Cardiac magnetic resonance for assessment of cardiac structure and function after renal transplantation in patients with end-stage renal disease

Wei Wang; Xue-feng NI; Li QI; Chang-sheng Zhou; Meng-jie LU; Ke-nan Xie; Ji-qiu Wen; Long-jiang Zhang; Guang-ming LU

Return

Cardiac magnetic resonance for assessment of cardiac structure and function after renal transplantation in patients with end-stage renal disease

VernacularTitle: 终末期肾病患者肾移植术后心脏结构和功能的心脏磁共振评价
Author: Wei WANG ¹ ; Xue-feng NI ² ; Li QI ¹ ; Chang-sheng ZHOU ¹ ; Meng-jie LU ¹ ; Ke-nan XIE ² ; Ji-qiu WEN ² ; Long-jiang ZHANG ¹ ; Guang-ming LU ¹
Author Information

1. Department of Medical Imaging,ingling Hosptal,Nanjing University School of Medicine / General Hospital of Eastern Theater Command, PLA, Nanjing 210002, Jiangsu,China
2. National Clinical Research Center of Kidney Diseases,Jingling Hosptal,Nanjing University School of Medicine / General Hospital of Eastern Theater Command, PLA, Nanjing 210002, Jiangsu,China
Publication Type:Journal Article
Keywords: uremic cardiomyopathy; cardiac magnetic resonance; end-stage renal disease; native T1 relaxation times; diffuse myocardial fibrosis
From: Journal of Medical Postgraduates 2019;32(4):374-379
CountryChina
Language:Chinese
Abstract: Objective Few clinical studies have been reported on the reversibility of uremic cardiomyopathy (UC) after renal transplantation. This article aimed to investigate the cardiac structure and function of end-stage renal disease (ESRD) patients undergoing renal transplantation using cardiac magnetic resonance (CMR). Methods This study included 38 ESRD patients undergoing renal transplantation in the National Clinical Research Center for Kidney Diseases, General Hospital of Eastern Theater Command, from September 2015 to February 2017. All the patients received initial CMR examination at 1－2 days before renal transplantation and during the postoperative follow-up. At the median follow-up time of 3.5 (3.4-3.7), 7.0 (3.7-9.5) and 8.4 (7.1-12.7) months, we recorded the CMR parameters, including the left ventricular end-diastolic volume (LVEDV), end-systolic volume (LVESV), end-diastolic mass (LVEDM), end-systolic mass (LVESM), ejection fraction (LVEF), and native myocardial T1 relaxation time, and compared the parameters obtained before and after surgery.
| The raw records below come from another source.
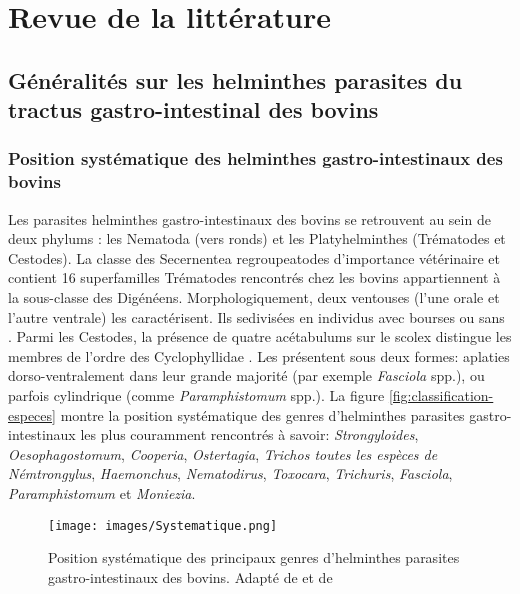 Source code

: \chapter{Revue de la littérature}

\section{Généralités sur les helminthes parasites du tractus gastro-intestinal des bovins}
\subsection{Position systématique des helminthes gastro-intestinaux des bovins}

Les parasites helminthes gastro-intestinaux des bovins se retrouvent au sein de deux phylums : 
les Nematoda (vers ronds) et les Platyhelminthes (Trématodes et Cestodes). La classe des 
Secernentea regroupeatodes d'importance vétérinaire et contient 
16 superfamilles Trématodes rencontrés chez les bovins appartiennent 
à la sous-classe des Digénéens. Morphologiquement, deux ventouses (l'une orale et l'autre 
ventrale) les caractérisent. Ils sedivisées en individus avec bourses ou sans . Parmi les 
Cestodes, la présence de quatre acétabulums sur le scolex distingue les membres de l'ordre 
des Cyclophyllidae . Les  présentent sous deux formes: aplaties dorso-ventralement 
dans leur grande majorité (par exemple \textit{Fasciola} spp.), ou parfois cylindrique 
(comme \textit{Paramphistomum} spp.). La figure \ref{fig:classification-especes}  montre 
la position systématique des genres d'helminthes parasites gastro-intestinaux les plus 
couramment rencontrés à savoir: \textit{Strongyloides}, \textit{Oesophagostomum}, 
\textit{Cooperia}, \textit{Ostertagia}, \textit{Trichos toutes les espèces de Némtrongylus}, \textit{Haemonchus}, 
\textit{Nematodirus}, \textit{Toxocara}, \textit{Trichuris}, \textit{Fasciola}, 
\textit{Paramphistomum} et \textit{Moniezia}.

\begin{figure}
	\centering
	\texttt{[image: images/Systematique.png]}
	\caption[Position systématique des principaux genres d'helminthes parasites 
	gastro-intestinaux des bovins]{\label{fig:classification-especes}Position systématique 
	des principaux genres d'helminthes parasites gastro-intestinaux des bovins. Adapté de
		 et de }
	\label{fig:systematique}
\end{figure}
Results Twenty-five of the patients completed the postoperative follow-up, who averaged 27.5 years of age, with no history of diabetes mellitus or ischemic heart disease, and treated by dialysis for 1.7 (1.5-2.2) years. At 7.0 months after renal transplantation, as compared with the baseline, the patients showed significant decreases in the LVEDV ([96.7 ± 22.8] vs [83.4 ± 17.4] mL/m², P < 0.05), LVESV ([44.3 ± 14.8] vs [33.0 ± 10.9] mL/m², P < 0.05) and LVEDM ([67.1 ± 24.2] vs [59.0 ± 17.0] mL/m², P < 0.05), but an increase in the LVEF ([54.1 ± 10.6] % vs [60.9 ± 9.6] %, P < 0.01). The LVEDV and LVESV were also remarkably lower at 3.5 and 8.4 months than the baseline (P < 0.001), and so were the left ventricular at basal, mid, apical and global native T1 relaxation times at 3.5, 7.0 and 8.4 months (P < 0.05). Conclusion For young ESRD patients with no history of diabetes mellitus or ischemic heart disease and on short-term dialysis, left ventricular dilatation, systolic dysfunction and diffuse myocardial fibrosis are reversible after renal transplantation. Native T1 relaxation time can be used as a sensitive indicator to evaluate the degree of diffuse myocardial fibrosis in ESRD patients.